When next the younger man spoke, his voice betrayed a tremble, not of sycophancy but of a passion that sprang from deep within. “I fear for my country, and I fear for the entire civilized world. There is nothing I wouldn't do to stop the spread of Fascism. And with all my heart I can tell you, sir, that at a time such as this there is no one in whose company I would rather be.”
Churchill's voice crumpled with emotion. “Then, as you say, I am not alone.”
He was up from the table now, a fresh cigar between his lips, and gazing out through the windows that stretched from floor to ceiling.

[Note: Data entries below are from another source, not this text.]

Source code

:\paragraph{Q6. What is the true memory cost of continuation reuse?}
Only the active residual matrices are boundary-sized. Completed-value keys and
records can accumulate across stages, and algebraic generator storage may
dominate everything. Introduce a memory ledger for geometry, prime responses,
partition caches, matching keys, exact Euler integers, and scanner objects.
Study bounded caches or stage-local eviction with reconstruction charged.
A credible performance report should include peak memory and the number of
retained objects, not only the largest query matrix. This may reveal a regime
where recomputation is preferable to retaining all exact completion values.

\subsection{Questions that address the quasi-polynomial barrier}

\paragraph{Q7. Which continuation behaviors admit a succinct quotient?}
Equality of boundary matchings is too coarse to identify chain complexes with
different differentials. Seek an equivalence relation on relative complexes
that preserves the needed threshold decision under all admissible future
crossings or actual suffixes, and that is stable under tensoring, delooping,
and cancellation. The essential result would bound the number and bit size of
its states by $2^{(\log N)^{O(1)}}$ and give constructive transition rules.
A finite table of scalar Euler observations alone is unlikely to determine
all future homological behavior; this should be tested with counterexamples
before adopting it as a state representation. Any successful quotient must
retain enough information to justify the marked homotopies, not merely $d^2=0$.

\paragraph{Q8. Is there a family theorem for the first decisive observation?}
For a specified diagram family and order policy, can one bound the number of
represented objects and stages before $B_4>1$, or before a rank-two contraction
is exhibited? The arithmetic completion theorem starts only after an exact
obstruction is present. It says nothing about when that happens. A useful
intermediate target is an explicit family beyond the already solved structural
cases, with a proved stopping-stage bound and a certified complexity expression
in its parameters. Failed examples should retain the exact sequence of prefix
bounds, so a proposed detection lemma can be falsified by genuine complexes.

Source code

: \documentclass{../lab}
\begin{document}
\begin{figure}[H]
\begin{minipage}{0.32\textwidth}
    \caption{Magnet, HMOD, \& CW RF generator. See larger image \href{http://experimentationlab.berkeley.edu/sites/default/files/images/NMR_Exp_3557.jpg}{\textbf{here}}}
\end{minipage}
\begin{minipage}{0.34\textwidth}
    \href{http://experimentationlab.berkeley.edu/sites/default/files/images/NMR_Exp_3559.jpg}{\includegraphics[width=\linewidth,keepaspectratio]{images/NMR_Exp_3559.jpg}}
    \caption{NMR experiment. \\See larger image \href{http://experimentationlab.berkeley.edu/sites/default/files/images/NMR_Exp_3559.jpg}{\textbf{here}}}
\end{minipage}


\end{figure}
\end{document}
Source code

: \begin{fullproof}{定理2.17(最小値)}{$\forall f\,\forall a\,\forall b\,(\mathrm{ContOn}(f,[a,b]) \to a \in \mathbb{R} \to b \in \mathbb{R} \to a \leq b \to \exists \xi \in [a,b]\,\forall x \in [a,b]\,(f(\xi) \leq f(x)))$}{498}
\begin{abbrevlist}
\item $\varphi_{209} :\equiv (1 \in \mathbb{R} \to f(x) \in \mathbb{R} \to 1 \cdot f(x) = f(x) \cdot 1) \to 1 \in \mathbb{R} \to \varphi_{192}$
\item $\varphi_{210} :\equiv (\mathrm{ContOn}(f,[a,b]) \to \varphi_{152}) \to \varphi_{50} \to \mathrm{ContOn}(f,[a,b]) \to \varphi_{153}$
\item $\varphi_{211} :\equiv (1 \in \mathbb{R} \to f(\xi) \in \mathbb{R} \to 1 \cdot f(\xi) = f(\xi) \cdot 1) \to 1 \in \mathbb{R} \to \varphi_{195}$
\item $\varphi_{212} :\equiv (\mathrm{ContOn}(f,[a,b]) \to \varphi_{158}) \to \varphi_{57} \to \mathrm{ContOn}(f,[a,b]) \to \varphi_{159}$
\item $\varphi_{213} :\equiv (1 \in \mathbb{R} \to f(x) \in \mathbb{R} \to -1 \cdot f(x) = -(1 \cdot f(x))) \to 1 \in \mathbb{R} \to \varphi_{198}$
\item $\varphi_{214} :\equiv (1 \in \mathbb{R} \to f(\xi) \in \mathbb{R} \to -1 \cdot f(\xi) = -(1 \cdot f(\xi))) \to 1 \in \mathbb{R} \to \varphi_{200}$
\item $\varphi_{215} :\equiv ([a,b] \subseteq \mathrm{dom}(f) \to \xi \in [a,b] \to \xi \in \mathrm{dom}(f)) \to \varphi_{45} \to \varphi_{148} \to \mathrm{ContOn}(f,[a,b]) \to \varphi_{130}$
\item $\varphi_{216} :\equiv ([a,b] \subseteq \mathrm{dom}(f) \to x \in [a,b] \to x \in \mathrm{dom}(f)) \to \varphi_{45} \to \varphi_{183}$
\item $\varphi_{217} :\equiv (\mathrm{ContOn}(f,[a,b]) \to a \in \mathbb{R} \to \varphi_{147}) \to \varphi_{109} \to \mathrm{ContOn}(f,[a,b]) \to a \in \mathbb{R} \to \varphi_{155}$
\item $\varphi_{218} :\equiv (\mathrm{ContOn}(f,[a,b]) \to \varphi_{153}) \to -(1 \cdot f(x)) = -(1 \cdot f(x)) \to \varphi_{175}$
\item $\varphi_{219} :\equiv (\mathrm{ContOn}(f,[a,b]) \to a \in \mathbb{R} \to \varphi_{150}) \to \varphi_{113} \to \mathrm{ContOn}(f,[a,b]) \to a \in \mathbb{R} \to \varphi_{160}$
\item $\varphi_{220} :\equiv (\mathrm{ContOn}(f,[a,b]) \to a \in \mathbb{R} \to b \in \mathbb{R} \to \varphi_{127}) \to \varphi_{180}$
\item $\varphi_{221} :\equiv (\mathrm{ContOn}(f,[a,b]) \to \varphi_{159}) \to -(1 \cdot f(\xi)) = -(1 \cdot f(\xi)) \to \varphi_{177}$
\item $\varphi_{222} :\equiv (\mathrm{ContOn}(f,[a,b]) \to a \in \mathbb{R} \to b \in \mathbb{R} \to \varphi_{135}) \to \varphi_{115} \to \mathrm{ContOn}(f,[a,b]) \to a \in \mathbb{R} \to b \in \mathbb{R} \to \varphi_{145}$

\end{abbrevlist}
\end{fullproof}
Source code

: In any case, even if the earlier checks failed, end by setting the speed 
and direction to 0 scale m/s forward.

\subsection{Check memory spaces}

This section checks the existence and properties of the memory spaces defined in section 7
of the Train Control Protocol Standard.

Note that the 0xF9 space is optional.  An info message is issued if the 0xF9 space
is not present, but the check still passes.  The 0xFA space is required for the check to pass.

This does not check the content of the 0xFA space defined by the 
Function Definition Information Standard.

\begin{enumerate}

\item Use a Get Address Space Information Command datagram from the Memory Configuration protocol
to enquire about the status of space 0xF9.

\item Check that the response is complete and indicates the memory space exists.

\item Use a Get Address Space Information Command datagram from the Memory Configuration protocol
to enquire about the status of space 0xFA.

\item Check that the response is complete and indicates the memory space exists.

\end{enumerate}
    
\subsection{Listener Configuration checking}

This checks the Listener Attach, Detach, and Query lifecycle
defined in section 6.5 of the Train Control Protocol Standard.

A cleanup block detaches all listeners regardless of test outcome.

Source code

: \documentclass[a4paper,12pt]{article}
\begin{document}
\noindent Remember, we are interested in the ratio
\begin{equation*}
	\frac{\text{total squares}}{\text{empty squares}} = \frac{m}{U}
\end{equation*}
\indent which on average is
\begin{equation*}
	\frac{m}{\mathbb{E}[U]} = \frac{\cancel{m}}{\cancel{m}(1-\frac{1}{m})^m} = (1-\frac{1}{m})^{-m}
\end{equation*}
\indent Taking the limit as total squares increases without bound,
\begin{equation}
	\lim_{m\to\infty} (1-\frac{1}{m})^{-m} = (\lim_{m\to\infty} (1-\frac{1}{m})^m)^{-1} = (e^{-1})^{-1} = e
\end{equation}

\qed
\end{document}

“I had always thought I should retire here, Burgess. Spend my final days gazing out over these fields.”
“I hope you shall. When the time comes.”
“Whenever the time comes, I fear it will not be here.” Churchill sounded as if he were saying goodbye to an old friend. “It seems that Clemmie and I shall have to leave.”
“For safety?” It didn't take a military genius to recognize that Chartwell sat directly beneath the bombing path to London.
Churchill shook his head sadly. “It is one of the many ironies littering my life that it is the very lack of war that may force me to leave my home, Burgess. It's no state secret that I have been neglecting my financial affairs in recent times—I have been devoting myself to politics, even though politics have so steadfastly declined to devote themselves to me. The vast majority of my income is generated by my writings, but the books and articles that should have been written have remained locked up in my mind.”